■ **Your instructions**
Give back exactly the lines of the entries below from the line with "- Validate measurement ID format" to the line with "### What to Provide to Coder Agent", inclusive, and only those.

■ **The input**
==========
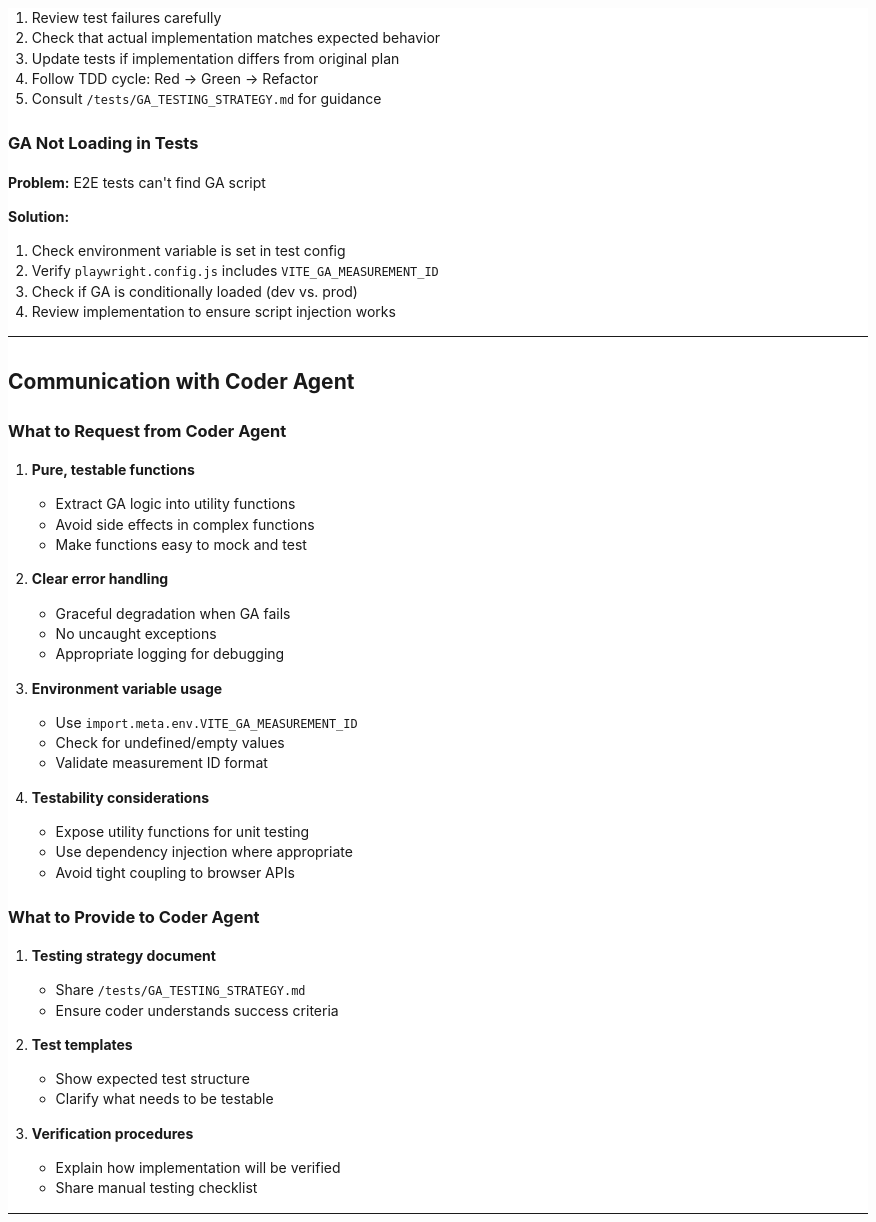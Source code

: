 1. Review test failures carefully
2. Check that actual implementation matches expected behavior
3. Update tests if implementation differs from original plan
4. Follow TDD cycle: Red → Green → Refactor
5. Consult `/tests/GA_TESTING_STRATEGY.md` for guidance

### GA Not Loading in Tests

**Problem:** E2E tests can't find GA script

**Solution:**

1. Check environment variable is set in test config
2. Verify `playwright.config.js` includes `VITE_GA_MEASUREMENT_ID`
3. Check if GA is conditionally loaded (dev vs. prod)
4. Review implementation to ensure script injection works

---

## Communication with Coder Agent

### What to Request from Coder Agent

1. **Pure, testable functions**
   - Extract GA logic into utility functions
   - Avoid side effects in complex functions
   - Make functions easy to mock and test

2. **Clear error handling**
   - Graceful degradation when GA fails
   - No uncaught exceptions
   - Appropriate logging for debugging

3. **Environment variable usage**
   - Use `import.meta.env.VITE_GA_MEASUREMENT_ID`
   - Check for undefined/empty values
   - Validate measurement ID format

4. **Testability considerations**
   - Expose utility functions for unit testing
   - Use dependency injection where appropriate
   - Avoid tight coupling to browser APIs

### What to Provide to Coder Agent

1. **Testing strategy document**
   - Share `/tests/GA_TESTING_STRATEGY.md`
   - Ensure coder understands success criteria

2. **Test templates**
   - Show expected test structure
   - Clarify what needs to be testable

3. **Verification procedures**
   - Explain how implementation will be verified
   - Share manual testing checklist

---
==========
■ **Exercise response**
   - Validate measurement ID format

4. **Testability considerations**
   - Expose utility functions for unit testing
   - Use dependency injection where appropriate
   - Avoid tight coupling to browser APIs

### What to Provide to Coder Agent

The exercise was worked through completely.